Data records
☆ ☆ ☆ ☆ ☆ ☆ ☆

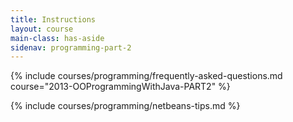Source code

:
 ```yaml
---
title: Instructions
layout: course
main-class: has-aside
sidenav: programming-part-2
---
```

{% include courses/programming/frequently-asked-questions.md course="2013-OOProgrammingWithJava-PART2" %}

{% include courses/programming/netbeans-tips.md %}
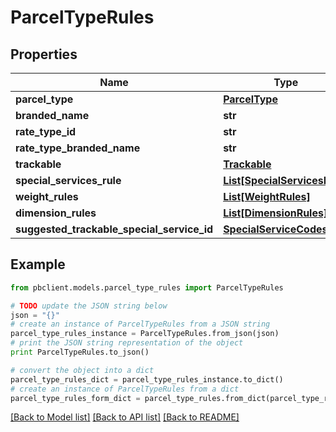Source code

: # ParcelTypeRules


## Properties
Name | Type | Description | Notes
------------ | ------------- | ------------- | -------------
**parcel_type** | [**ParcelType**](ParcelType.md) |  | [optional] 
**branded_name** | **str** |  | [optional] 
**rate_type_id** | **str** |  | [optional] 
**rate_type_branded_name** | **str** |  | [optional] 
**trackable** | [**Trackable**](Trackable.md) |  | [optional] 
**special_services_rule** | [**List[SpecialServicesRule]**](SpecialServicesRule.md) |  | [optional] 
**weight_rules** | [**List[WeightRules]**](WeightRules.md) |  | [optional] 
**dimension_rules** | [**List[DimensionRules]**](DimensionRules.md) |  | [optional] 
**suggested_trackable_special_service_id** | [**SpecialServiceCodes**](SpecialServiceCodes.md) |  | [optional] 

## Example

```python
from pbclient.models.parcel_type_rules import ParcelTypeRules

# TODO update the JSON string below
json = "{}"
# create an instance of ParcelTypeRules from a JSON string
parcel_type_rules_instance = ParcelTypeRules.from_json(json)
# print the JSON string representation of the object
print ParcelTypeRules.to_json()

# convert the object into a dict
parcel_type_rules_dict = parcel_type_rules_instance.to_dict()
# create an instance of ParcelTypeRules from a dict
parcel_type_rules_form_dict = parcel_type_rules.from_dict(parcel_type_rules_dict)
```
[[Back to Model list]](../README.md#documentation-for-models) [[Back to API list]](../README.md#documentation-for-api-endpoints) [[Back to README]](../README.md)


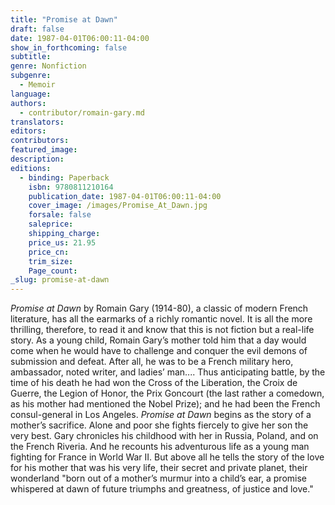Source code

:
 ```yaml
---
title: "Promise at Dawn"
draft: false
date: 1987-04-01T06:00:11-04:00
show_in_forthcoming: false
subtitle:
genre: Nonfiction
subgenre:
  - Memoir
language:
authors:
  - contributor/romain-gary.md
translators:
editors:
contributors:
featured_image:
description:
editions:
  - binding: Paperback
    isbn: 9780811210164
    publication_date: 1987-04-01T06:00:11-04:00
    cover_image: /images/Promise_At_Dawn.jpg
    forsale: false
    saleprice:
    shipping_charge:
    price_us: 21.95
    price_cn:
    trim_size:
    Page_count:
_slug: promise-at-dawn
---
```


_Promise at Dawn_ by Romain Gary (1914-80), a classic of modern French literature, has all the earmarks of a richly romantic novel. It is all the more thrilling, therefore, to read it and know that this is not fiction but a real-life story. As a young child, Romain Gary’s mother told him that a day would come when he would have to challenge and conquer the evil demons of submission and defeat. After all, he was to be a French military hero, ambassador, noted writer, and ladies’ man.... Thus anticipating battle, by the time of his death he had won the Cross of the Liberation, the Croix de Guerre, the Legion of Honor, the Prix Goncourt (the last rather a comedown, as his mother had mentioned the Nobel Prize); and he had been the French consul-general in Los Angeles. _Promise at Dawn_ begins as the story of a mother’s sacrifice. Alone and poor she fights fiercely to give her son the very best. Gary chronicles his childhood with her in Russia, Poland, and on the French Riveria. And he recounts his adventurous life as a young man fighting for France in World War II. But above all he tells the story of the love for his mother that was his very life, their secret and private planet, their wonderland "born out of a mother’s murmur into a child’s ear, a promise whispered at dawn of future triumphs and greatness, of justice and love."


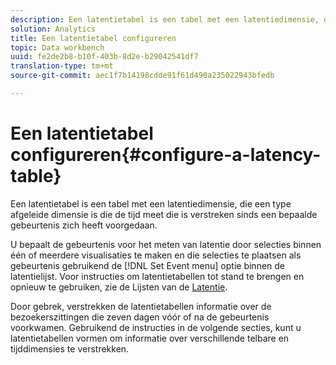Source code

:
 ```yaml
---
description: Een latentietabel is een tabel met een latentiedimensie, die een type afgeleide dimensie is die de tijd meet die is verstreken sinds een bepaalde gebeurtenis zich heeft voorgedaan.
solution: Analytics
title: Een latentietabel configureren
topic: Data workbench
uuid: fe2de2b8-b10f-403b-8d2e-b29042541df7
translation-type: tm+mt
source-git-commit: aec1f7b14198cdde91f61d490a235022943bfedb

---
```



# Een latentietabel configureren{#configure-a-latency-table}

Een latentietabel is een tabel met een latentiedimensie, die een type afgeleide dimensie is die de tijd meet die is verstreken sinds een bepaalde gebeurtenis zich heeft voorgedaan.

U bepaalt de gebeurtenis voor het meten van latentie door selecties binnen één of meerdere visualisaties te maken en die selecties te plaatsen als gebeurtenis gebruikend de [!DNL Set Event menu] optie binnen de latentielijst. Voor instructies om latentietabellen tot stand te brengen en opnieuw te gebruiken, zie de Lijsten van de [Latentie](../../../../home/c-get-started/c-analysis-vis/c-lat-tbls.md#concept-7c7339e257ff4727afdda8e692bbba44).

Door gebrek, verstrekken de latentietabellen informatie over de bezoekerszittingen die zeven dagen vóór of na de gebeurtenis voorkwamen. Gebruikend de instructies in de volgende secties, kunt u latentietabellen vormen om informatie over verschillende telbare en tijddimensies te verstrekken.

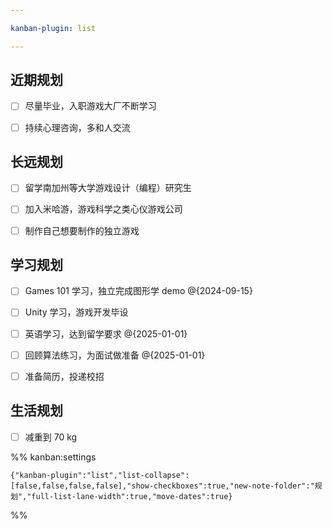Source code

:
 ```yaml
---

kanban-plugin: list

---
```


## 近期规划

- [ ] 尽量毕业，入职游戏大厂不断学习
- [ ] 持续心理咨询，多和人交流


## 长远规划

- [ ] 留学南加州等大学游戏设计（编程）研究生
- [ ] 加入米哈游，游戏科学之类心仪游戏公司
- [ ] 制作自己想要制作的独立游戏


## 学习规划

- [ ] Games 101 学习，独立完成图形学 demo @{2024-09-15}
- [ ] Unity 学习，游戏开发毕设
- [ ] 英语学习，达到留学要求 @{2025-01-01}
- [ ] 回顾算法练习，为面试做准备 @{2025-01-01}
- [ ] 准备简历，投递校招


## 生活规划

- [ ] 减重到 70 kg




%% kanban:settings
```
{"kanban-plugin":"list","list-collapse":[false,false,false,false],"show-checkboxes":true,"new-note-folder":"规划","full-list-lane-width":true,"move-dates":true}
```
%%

☆ ☆ ☆ ☆ ☆ ☆ ☆

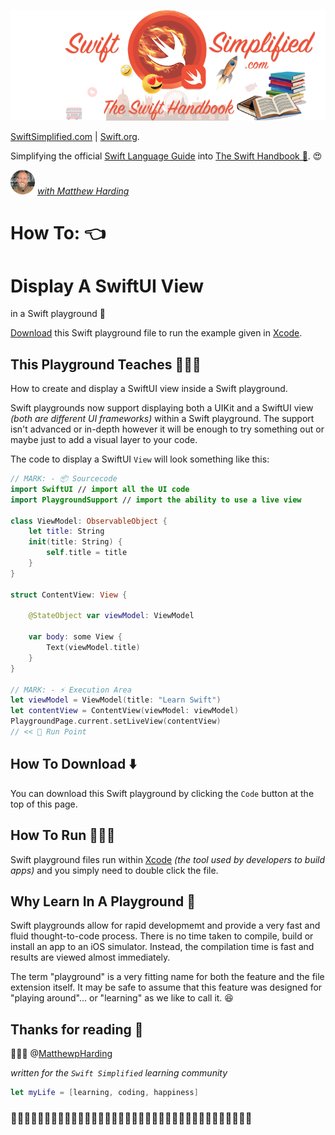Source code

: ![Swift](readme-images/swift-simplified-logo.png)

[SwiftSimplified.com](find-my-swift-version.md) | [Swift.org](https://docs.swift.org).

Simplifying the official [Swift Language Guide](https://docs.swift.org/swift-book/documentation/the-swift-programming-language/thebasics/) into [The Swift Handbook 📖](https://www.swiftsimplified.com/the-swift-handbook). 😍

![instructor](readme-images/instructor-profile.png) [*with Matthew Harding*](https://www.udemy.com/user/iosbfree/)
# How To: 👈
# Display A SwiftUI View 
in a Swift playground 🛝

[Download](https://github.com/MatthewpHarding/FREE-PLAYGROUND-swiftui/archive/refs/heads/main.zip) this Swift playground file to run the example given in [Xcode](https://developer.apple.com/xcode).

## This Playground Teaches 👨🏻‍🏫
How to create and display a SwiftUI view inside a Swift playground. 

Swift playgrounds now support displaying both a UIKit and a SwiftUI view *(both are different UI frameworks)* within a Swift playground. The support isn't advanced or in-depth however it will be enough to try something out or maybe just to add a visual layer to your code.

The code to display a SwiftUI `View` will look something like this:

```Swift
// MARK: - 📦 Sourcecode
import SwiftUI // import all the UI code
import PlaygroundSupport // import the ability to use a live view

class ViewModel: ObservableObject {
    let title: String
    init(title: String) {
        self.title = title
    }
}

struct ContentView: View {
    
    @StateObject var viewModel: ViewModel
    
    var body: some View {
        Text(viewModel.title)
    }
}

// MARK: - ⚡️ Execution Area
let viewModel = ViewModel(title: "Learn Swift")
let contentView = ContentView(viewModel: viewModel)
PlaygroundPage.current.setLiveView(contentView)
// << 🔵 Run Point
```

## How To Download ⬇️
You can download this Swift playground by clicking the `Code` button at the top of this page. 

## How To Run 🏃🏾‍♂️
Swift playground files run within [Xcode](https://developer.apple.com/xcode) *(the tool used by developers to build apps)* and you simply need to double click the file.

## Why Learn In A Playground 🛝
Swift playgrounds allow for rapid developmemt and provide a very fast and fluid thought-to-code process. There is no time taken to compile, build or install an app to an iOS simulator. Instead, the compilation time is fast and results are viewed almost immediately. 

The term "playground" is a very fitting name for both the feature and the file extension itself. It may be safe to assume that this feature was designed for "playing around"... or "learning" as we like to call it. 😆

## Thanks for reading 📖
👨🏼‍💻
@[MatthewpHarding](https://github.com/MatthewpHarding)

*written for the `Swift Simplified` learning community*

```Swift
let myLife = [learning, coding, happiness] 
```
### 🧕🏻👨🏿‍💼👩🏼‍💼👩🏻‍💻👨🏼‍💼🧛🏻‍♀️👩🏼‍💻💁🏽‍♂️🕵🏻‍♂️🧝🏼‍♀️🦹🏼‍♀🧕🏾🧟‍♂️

☆ ☆ ☆ ☆ ☆ ☆ ☆

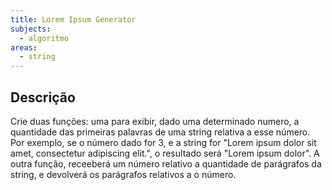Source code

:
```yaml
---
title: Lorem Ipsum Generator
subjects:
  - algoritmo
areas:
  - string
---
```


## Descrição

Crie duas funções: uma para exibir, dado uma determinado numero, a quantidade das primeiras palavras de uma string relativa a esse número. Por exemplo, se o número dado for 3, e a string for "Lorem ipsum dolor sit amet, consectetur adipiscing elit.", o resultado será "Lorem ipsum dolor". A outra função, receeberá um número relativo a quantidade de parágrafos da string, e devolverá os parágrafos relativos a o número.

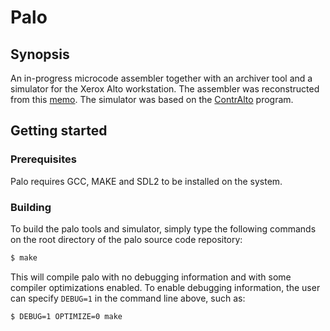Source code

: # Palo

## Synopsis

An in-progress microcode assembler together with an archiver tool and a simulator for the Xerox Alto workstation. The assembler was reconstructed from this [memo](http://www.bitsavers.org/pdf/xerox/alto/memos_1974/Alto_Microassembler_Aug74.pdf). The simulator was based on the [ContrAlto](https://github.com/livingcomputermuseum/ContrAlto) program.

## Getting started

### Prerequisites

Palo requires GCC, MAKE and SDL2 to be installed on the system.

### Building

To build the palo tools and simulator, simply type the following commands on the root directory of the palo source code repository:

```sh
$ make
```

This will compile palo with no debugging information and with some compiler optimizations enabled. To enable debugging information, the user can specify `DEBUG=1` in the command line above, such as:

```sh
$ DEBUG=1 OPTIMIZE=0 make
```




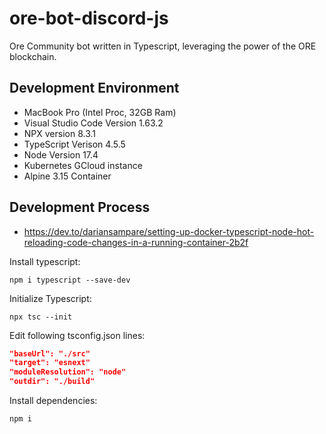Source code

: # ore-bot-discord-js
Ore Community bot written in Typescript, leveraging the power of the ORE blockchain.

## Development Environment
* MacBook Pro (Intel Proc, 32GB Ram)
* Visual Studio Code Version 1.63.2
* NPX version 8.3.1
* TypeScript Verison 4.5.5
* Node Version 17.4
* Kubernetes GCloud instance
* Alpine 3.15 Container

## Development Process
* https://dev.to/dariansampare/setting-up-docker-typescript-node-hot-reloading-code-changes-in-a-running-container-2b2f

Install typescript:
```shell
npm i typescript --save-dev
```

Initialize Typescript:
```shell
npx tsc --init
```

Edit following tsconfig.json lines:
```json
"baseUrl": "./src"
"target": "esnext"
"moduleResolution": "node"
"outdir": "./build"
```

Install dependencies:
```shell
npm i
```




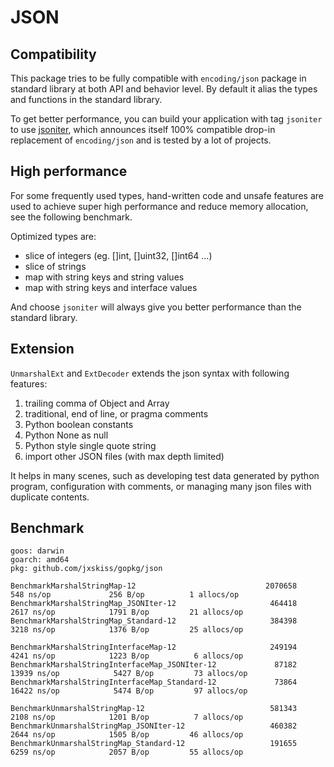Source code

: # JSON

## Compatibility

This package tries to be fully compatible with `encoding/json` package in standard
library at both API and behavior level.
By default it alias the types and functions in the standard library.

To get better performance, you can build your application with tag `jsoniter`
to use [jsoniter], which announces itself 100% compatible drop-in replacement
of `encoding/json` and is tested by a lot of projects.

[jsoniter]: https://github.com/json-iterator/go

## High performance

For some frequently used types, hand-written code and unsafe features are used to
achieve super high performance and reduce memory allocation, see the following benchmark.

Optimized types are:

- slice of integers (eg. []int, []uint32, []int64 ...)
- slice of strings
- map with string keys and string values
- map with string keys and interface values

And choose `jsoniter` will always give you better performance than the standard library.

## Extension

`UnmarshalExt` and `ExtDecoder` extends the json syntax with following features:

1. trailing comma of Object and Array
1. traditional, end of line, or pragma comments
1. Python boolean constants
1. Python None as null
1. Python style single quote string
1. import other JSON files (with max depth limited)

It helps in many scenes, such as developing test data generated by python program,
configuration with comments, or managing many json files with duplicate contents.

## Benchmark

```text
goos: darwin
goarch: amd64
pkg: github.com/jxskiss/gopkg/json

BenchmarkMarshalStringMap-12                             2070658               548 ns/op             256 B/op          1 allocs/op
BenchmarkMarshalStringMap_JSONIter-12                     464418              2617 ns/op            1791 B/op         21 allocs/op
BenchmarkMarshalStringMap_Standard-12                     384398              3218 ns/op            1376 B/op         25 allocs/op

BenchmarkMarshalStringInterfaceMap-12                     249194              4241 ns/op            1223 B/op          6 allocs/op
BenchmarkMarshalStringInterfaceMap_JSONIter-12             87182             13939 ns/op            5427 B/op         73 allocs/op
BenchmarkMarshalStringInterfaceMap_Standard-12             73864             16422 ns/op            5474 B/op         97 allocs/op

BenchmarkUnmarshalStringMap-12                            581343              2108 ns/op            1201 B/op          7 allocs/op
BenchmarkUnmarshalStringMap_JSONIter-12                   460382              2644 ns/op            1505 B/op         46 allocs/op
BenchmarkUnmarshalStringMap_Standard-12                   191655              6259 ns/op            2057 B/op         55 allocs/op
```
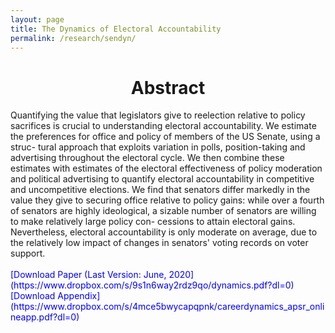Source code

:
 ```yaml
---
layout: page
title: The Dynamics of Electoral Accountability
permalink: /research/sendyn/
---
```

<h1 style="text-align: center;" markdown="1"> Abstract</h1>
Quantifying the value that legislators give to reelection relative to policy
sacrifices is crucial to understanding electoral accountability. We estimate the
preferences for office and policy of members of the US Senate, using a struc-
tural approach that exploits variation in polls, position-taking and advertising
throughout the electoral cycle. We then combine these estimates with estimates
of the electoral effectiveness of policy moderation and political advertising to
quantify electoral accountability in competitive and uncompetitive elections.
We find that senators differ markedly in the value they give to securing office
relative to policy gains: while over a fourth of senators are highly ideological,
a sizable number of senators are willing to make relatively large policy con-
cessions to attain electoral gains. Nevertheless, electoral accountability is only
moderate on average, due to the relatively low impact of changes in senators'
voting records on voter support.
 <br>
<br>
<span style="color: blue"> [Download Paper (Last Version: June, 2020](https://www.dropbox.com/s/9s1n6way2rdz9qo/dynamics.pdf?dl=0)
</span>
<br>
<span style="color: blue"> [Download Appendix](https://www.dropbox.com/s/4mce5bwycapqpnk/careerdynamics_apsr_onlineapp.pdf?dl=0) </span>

☆ ☆ ☆ ☆ ☆ ☆ ☆

Work request
Report the number of lines in the material above holding the word "color", without anything else.

Result of this task
2